Il a fermé les yeux et j’ai entendu trois râles….je pleurais, les larmes coulaient sur mes joues, je murmurais « je t’en prie pars vite, je t’en prie, ne souffre pas »….Le silence était lourd…je savais que la vie s’était évanouie.
Le médecin est venu et a dit « 18.24 h »…et mon cœur s’est aussi arrêté de battre quelques secondes.
Nous sommes parties, c’était tellement anormal de voir que les bâtiments étaient toujours là, aussi les arbres….tout semblait pareil.
Etait-ce le crépuscule ? Je ne sais plus, peut-être….mais le crépuscule était en moi.
Et pourtant plus rien n’était pareil parce que je ne serais plus jamais la même, même si ma foi en la perfectibilité de l’homme était toujours intacte.
Le Texas avait à nouveau assassiné un homme au nom de ses citoyens, au nom de tous les citoyens du monde… le Texas était à nouveau indigne de porté le nom de « civilisé »…rien n’avait changé si ce n’est moi.
Tuer Reggie avait tué quelque chose en moi, en Bonnie, en Sylvia en chacune des personnes qui étaient ses amis.
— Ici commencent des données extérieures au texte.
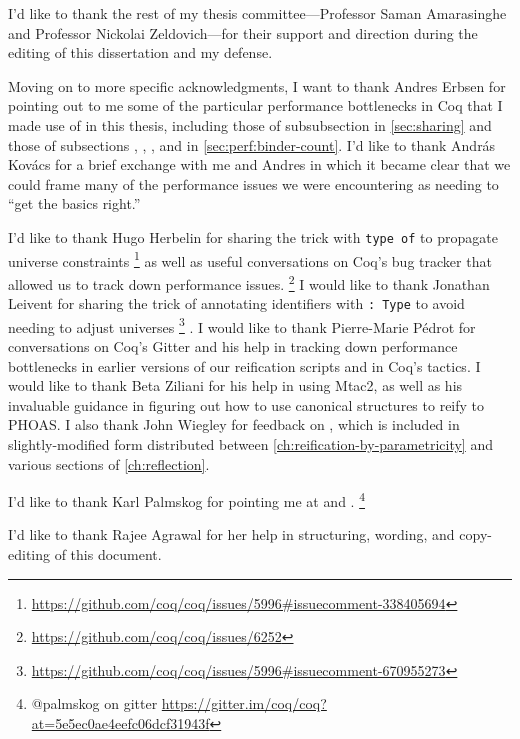 I'd like to thank the rest of my thesis committee---Professor Saman Amarasinghe and Professor Nickolai Zeldovich---for their support and direction during the editing of this dissertation and my defense.

Moving on to more specific acknowledgments, I want to thank Andres Erbsen for pointing out to me some of the particular performance bottlenecks in Coq that I made use of in this thesis, including those of subsubsection  in \autoref{sec:sharing} and those of subsections , , , and  in \autoref{sec:perf:binder-count}.
I'd like to thank András Kovács for a brief exchange with me and Andres in which it became clear that we could frame many of the performance issues we were encountering as needing to ``get the basics right.''

I'd like to thank Hugo Herbelin for sharing the trick with \texttt{type of} to propagate universe constraints%
\footnote{%
    \url{https://github.com/coq/coq/issues/5996\#issuecomment-338405694}%
}
as well as useful conversations on Coq's bug tracker that allowed us to track down performance issues.%
\footnote{%
    \url{https://github.com/coq/coq/issues/6252}%
}
I would like to thank Jonathan Leivent for sharing the trick of annotating identifiers with \texttt{: Type} to avoid needing to adjust universes%
\footnote{%
  \url{https://github.com/coq/coq/issues/5996\#issuecomment-670955273}
}%
.
I would like to thank Pierre-Marie Pédrot for conversations on Coq's Gitter and his help in tracking down performance bottlenecks in earlier versions of our reification scripts and in Coq's tactics.
I would like to thank Beta Ziliani for his help in using Mtac2, as well as his invaluable guidance in figuring out how to use canonical structures to reify to PHOAS.
I also thank John Wiegley for feedback on , which is included in slightly-modified form distributed between \autoref{ch:reification-by-parametricity} and various sections of \autoref{ch:reflection}.

I'd like to thank Karl Palmskog for pointing me at \textcite{Should1999Lamport} and \textcite{Formalising2018Paulson}.%
\footnote{@palmskog on gitter \url{https://gitter.im/coq/coq?at=5e5ec0ae4eefc06dcf31943f}}


I'd like to thank Rajee Agrawal for her help in structuring, wording, and copy-editing of this document.

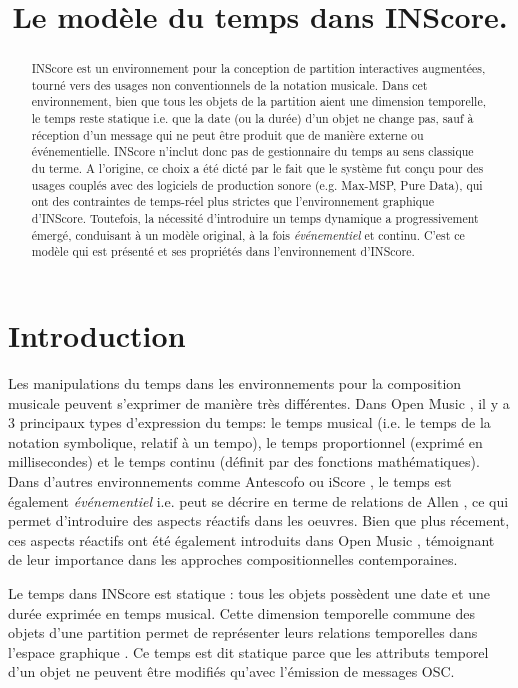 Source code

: \documentclass{article}
\title{Le modèle du temps dans INScore.}
\begin{document}
%
\maketitle
%
\begin{abstract}
INScore est un environnement pour la conception de partition interactives augmentées, tourné vers des usages non conventionnels de la notation musicale. Dans cet environnement, bien que tous les objets de la partition aient une dimension temporelle, le temps reste statique i.e. que la date (ou la durée) d'un objet ne change pas, sauf à réception d'un message qui ne peut être produit que de manière externe ou événementielle. INScore n'inclut donc pas de gestionnaire du temps au sens classique du terme. 
A l'origine, ce choix a été dicté par le fait que le système fut conçu pour des usages couplés avec des logiciels de production sonore (e.g. Max-MSP, Pure Data), qui ont des contraintes de temps-réel plus strictes que l'environnement graphique d'INScore.
Toutefois, la nécessité d'introduire un temps dynamique a progressivement émergé, conduisant à un modèle original, à la fois \emph{événementiel} et continu. C'est ce modèle qui est présenté et ses propriétés dans l'environnement d'INScore.
\end{abstract}

\section{Introduction}\label{sec:introduction}

Les manipulations du temps dans les environnements pour la composition musicale peuvent s'exprimer de manière très différentes.
Dans Open Music \cite{bresson08}, il y a 3 principaux types d'expression du temps: le temps musical (i.e. le temps de la notation symbolique, relatif à un tempo), le temps proportionnel (exprimé en millisecondes) et le temps continu (définit par des fonctions mathématiques). 
Dans d'autres environnements comme Antescofo \cite{acont08} ou iScore \cite{AllombertDA08}, le temps est également \textit{événementiel} i.e. peut se décrire en terme de relations de Allen \cite{Allen:1983:MKT:182.358434}, ce qui permet d'introduire des aspects réactifs dans les oeuvres. 
Bien que plus récement, ces aspects réactifs ont été également introduits dans Open Music \cite{bresson:hal-00965747}, témoignant de leur importance dans les approches compositionnelles contemporaines.

Le temps dans INScore \cite{Fober:12a} est statique : tous les objets possèdent une date et une durée exprimée en temps musical. Cette dimension temporelle commune des objets d'une partition  permet de représenter leurs relations temporelles dans l'espace graphique \cite{fober:10b}. Ce temps est dit statique parce que les attributs temporel d'un objet ne peuvent être modifiés qu'avec l'émission de messages OSC.
\end{document}
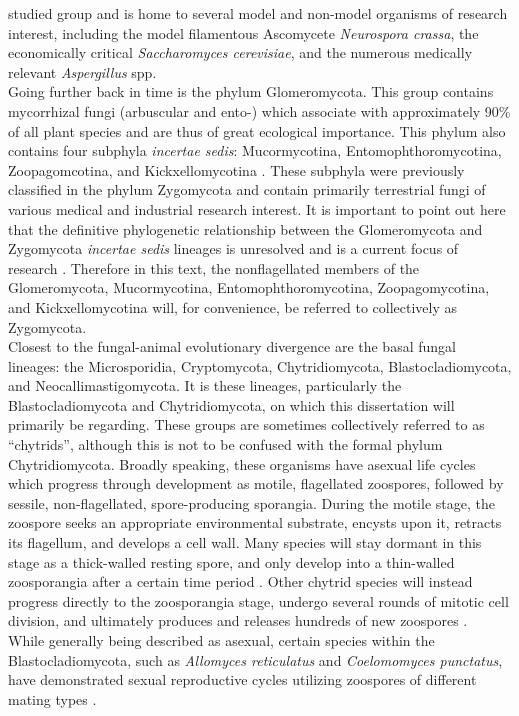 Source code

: studied group and is home to several model and non-model organisms of
research interest, including the model filamentous Ascomycete
\textit{Neurospora crassa}, the economically critical
\textit{Saccharomyces cerevisiae}, and the numerous medically relevant
\textit{Aspergillus} spp.\\
\indent Going further back in time is the phylum Glomeromycota. This
group contains mycorrhizal fungi (arbuscular and ento-) which
associate with approximately 90\% of all plant species and are thus of
great ecological importance. This phylum also contains four subphyla
\textit{incertae sedis}: Mucormycotina, Entomophthoromycotina,
Zoopagomcotina, and Kickxellomycotina \cite{White2006}. These subphyla
were previously classified in the phylum Zygomycota and contain
primarily terrestrial fungi of various medical and industrial research
interest. It is important to point out here that the definitive
phylogenetic relationship between the Glomeromycota and Zygomycota
\textit{incertae sedis} lineages is unresolved and is a current focus
of research \cite{Hibbett2007}. Therefore in this text, the
nonflagellated members of the Glomeromycota, Mucormycotina,
Entomophthoromycotina, Zoopagomycotina, and Kickxellomycotina will,
for convenience, be referred to collectively as Zygomycota.\\
\indent Closest to the fungal-animal evolutionary divergence are the
basal fungal lineages: the Microsporidia, Cryptomycota,
Chytridiomycota, Blastocladiomycota, and Neocallimastigomycota. It is
these lineages, particularly the Blastocladiomycota and
Chytridiomycota, on which this dissertation will primarily be
regarding. These groups are sometimes collectively referred to as
\enquote{chytrids}, although this is not to be confused with the formal phylum
Chytridiomycota. Broadly speaking, these organisms have asexual life
cycles which progress through development as motile, flagellated
zoospores, followed by sessile, non-flagellated, spore-producing
sporangia. During the motile stage, the zoospore seeks an appropriate
environmental substrate, encysts upon it, retracts its flagellum, and
develops a cell wall. Many species will stay dormant in this stage as
a thick-walled resting spore, and only develop into a thin-walled
zoosporangia after a certain time period \cite{James2006Blasto}. Other
chytrid species will instead progress directly to the zoosporangia
stage, undergo several rounds of mitotic cell division, and ultimately
produces and releases hundreds of new zoospores
\cite{James2006Blasto}. \\
\indent While generally being described as asexual, certain species
within the Blastocladiomycota, such as \textit{Allomyces reticulatus}
and \textit{Coelomomyces punctatus}, have demonstrated sexual
reproductive cycles utilizing zoospores of different mating types
\cite{Alexopoulos1996}.\\

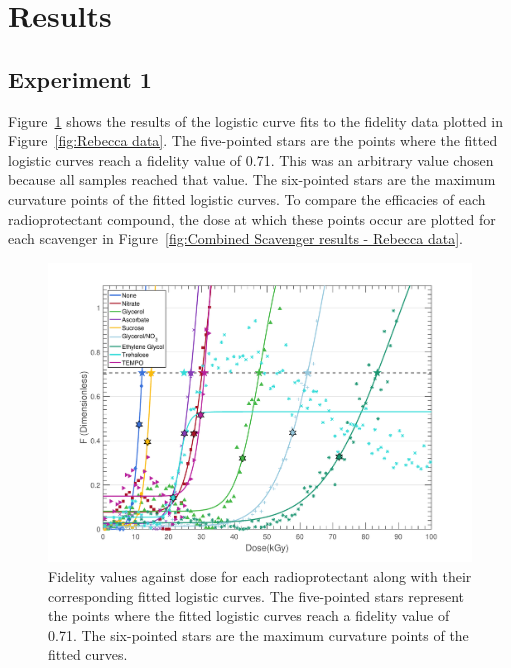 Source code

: \section{Results}
\label{sec:Results}

\subsection{Experiment 1}
\label{sub:Experiment 1 - Results}
Figure~\ref{fig:Main radioprotectant plot - Rebecca data} shows the results of the logistic curve fits to the fidelity data plotted in Figure~\ref{fig:Rebecca data}. The five-pointed stars are the points where the fitted logistic curves reach a fidelity value of 0.71. This was an arbitrary value chosen because all samples reached that value. The six-pointed stars are the maximum curvature points of the fitted logistic curves. To compare the efficacies of each radioprotectant compound, the dose at which these points occur are plotted for each scavenger in Figure~\ref{fig:Combined Scavenger results - Rebecca data}.

\begin{figure}
    \centering
    \includegraphics[width=1.0\textwidth]{figures/saxs/ScavengerPlot.pdf}
    \caption[Fidelity values as a function of dose for each radioprotectant]{Fidelity values against dose for each radioprotectant along with their corresponding fitted logistic curves. The five-pointed stars represent the points where the fitted logistic curves reach a fidelity value of 0.71. The six-pointed stars are the maximum curvature points of the fitted curves.}
    \label{fig:Main radioprotectant plot - Rebecca data}
\end{figure}

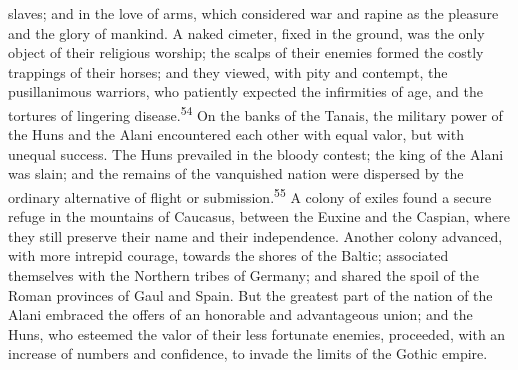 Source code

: slaves; and in the love of arms, which considered war and rapine
as the pleasure and the glory of mankind. A naked cimeter, fixed
in the ground, was the only object of their religious worship;
the scalps of their enemies formed the costly trappings of their
horses; and they viewed, with pity and contempt, the
pusillanimous warriors, who patiently expected the infirmities of
age, and the tortures of lingering disease.\textsuperscript{54} On the banks of
the Tanais, the military power of the Huns and the Alani
encountered each other with equal valor, but with unequal
success. The Huns prevailed in the bloody contest; the king of
the Alani was slain; and the remains of the vanquished nation
were dispersed by the ordinary alternative of flight or
submission.\textsuperscript{55} A colony of exiles found a secure refuge in the
mountains of Caucasus, between the Euxine and the Caspian, where
they still preserve their name and their independence. Another
colony advanced, with more intrepid courage, towards the shores
of the Baltic; associated themselves with the Northern tribes of
Germany; and shared the spoil of the Roman provinces of Gaul and
Spain. But the greatest part of the nation of the Alani embraced
the offers of an honorable and advantageous union; and the Huns,
who esteemed the valor of their less fortunate enemies,
proceeded, with an increase of numbers and confidence, to invade
the limits of the Gothic empire.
Je me sentais vide, amputée. Il n’existe aucun mot pour dire la douleur, la colère, la révolte…
Nous sommes retournées à l’Hospitality House où l’on m’a remis les affaires de Reggie et nous sommes ensuite allées au funérarium. Tout était fermé et pourtant ils savaient que nous venions. Reggie était dans la chapelle, nous pouvions le voir par la porte vitrée.
Reggie a toujours eu énormément d’humour et il blaguait à propos de tout…entre mes larmes, j’ai vu Sylvia taper sur la porte en disant « Allons Reggie, dis-leur que nous sommes là ! ». Il a fallu attendre un long moment avant qu’un employé ne se présente et ouvre la porte. Pour la première fois nous avons pu l’étreindre… je ne sais toujours pas comment j’arrivais à marcher, parler ou même à respirer.
Le jour suivant j’ai pu passer la matinée entière avec lui au Brooke funérarium où je l’avais fait transporter. Eux, au moins, ont fait tout ce qui était en leur pouvoir pour m’aider et m’apporter du réconfort.
Ai-je dit « au revoir » à Reggie ? Non, je ne le dirai jamais. Aucun de ceux qui l’ont connu ne peut lui dire « au revoir »….. simplement « à plus, Big Daddy ».
Le 28 janvier j’ai reçu sa dernière lettre, il l’avait écrite très tôt le matin même du jour de l’exécution. Il me demandait de ne pas le pleurer parce qu’ils n’avaient tué que son corps et non son esprit, que je devais être très forte et ne pas permettre à ce que j’avais vécu de prendre le meilleur de moi-même, que je devais continuer le combat pour laver son nom et sa mémoire et continuer à me battre pour l’abolition de la peine de mort et aussi vivre ma vie au maximum parce que la vie est un don de Dieu.
Le Texas a tué un homme bien. Une personne de sa famille a déclaré après l’exécution qu’elle attendait cela depuis 8 ans et était fière de vivre dans un Etat où on rend la justice. Quelle justice ? Vengeance ? Haine ? Lynchage légalisé ? Il y a encore beaucoup de travail à faire.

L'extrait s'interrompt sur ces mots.